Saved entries
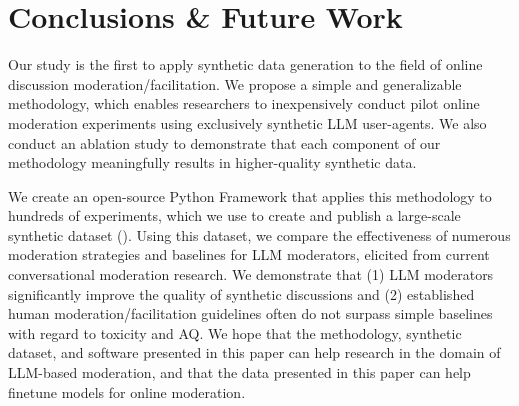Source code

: %
\section{Conclusions \& Future Work}

Our study is the first to apply synthetic data generation to the field of online discussion moderation/facilitation. We propose a simple and generalizable methodology, which enables researchers to inexpensively conduct pilot online moderation experiments using exclusively synthetic \ac{LLM} user-agents. We also conduct an ablation study to demonstrate that each component of our methodology meaningfully results in higher-quality synthetic data.

We create an open-source Python Framework \syndisco that applies this methodology to hundreds of experiments, which we use to create and publish a large-scale synthetic dataset (\vmd). Using this dataset, we compare the effectiveness of numerous moderation strategies and baselines  for \ac{LLM} moderators, elicited from current conversational moderation research. We demonstrate that (1) \ac{LLM} moderators significantly improve the quality of synthetic discussions and (2) established human moderation/facilitation guidelines often do not surpass simple baselines with regard to toxicity and \ac{AQ}. We hope that the methodology, synthetic dataset, and software presented in this paper can help research in the domain of \ac{LLM}-based moderation, and that the data presented in this paper can help finetune models for online moderation.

→ **Your goal**
For this exercise, transcribe the data above line by line, exactly, with pictures omitted.

→ **Written answer**
Source code

: %
\section{Conclusions \& Future Work}

Our study is the first to apply synthetic data generation to the field of online discussion moderation/facilitation. We propose a simple and generalizable methodology, which enables researchers to inexpensively conduct pilot online moderation experiments using exclusively synthetic \ac{LLM} user-agents. We also conduct an ablation study to demonstrate that each component of our methodology meaningfully results in higher-quality synthetic data.

We create an open-source Python Framework \syndisco that applies this methodology to hundreds of experiments, which we use to create and publish a large-scale synthetic dataset (\vmd). Using this dataset, we compare the effectiveness of numerous moderation strategies and baselines  for \ac{LLM} moderators, elicited from current conversational moderation research. We demonstrate that (1) \ac{LLM} moderators significantly improve the quality of synthetic discussions and (2) established human moderation/facilitation guidelines often do not surpass simple baselines with regard to toxicity and \ac{AQ}. We hope that the methodology, synthetic dataset, and software presented in this paper can help research in the domain of \ac{LLM}-based moderation, and that the data presented in this paper can help finetune models for online moderation.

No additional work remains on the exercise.